Located about 2,000 meters below the producing D1-D3 field in the eastern offshore KG-D6 block, MJ-1 may hold contingent resource of between 0.988 Tcf of gas and condensate (low estimate) and 2 Tcf (high estimate), according to the firm's minority partner Niko Resources of Canada.

Niko cited an "independent resources evaluation report for the MJ Discovery in the D6 Block in India from Deloitte LLP" to state that the find may hold a best case estimate of 1.4 Tcf of gas and condensate.

The estimate compare to the downgraded reserves of 3.10 Tcf in the main Dhirubhai-1 and 3 gas fields, which have been on production for six years now.
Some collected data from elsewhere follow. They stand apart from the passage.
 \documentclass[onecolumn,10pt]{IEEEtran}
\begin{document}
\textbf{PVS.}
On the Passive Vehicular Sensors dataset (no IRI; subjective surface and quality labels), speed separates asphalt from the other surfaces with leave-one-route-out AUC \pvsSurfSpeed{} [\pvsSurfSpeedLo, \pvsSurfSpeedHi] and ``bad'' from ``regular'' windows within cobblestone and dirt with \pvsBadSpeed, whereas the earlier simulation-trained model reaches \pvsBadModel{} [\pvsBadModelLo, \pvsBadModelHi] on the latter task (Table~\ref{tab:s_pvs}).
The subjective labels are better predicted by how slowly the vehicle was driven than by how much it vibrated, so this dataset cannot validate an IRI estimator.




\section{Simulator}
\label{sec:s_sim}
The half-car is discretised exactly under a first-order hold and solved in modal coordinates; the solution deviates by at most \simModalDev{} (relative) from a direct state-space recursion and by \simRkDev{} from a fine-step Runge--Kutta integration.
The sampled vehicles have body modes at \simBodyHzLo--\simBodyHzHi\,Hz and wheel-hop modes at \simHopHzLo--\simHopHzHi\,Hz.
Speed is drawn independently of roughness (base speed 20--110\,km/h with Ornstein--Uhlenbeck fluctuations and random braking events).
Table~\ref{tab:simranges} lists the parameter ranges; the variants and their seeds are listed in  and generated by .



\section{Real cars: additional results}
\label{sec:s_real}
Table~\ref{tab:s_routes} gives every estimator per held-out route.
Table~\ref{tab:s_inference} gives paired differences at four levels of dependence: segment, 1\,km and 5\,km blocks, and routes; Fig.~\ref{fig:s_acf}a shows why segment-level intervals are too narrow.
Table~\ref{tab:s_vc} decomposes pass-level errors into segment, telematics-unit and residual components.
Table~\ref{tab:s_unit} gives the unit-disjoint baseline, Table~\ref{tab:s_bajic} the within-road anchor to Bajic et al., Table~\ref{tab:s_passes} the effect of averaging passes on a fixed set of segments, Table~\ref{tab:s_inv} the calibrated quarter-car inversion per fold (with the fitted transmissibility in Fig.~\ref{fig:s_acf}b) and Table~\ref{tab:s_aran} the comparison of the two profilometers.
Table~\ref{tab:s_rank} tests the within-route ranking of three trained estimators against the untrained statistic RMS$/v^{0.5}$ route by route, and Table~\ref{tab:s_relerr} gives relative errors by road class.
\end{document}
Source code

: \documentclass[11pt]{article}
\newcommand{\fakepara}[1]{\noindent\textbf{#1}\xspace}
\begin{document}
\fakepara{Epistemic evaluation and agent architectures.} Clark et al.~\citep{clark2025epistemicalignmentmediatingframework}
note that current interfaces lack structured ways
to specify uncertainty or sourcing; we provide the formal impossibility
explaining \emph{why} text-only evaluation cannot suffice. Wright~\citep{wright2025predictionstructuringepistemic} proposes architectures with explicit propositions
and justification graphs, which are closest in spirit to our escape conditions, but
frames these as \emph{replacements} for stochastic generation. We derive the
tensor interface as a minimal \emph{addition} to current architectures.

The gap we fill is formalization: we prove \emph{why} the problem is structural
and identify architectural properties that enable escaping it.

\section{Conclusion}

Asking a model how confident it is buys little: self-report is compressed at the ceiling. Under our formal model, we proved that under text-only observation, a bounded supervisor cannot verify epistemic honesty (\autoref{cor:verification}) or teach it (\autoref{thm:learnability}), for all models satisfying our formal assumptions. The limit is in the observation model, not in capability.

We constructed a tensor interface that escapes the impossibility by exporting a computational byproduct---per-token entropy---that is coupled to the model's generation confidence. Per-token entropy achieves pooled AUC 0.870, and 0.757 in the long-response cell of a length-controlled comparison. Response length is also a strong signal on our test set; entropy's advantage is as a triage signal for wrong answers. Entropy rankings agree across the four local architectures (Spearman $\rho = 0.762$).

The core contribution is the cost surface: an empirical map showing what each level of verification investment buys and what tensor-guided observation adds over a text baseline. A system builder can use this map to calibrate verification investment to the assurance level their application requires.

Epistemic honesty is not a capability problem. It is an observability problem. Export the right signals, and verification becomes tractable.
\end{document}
If proved correct, MJ-1 would the third biggest gas field in KG-D6 after D1&D3 and R-Series which holds about 2 Tcf of recoverable reserves.

RIL, which is the operator of the Krishna Godavari basin KG-D6 block with 60 per cent interest, has so far made 19 gas discoveries, of which D1&D3 were put on production in April 2009. MA oil and gas field was put on production in September 2008.

The Canadian firm holds 10 per cent interest while the balance 30 per cent is with BP plc of UK. Niko, which had earlier this year put up for sale its stake in the KG-D6 block, got resource estimation done on its own and RIL and BP were not party to the exercise.

"Deloitte's best case estimate of gross unrisked contingent resources of 1.4 trillion cubic feet of equivalent relates to the Central (North), Northern and Central (South) fault blocks that were drilled by the MJ-1, MJ-A1, and MJ-A3 wells, based on an estimated areal extent of approximately 24 square kilometres, approximately twice the areal extent of the analogous MA field that is currently producing," it said.

Niko went on to state that the Contingent Resources are those quantities of petroleum estimated, as of a given date, to be potentially recoverable from known accumulations using established technology or technology under development, but which are not currently considered to be commercially recoverable due to one or more contingencies.

Identifying contingencies, it said "economic volumes have not been established as the costs associated with producing these volumes (capital and operating) have not been determined."

Also, regulatory approval from the Indian government will be required to bring this field on-stream, it said, adding block operator RIL was currently doing appraisal work and development planning work is underway.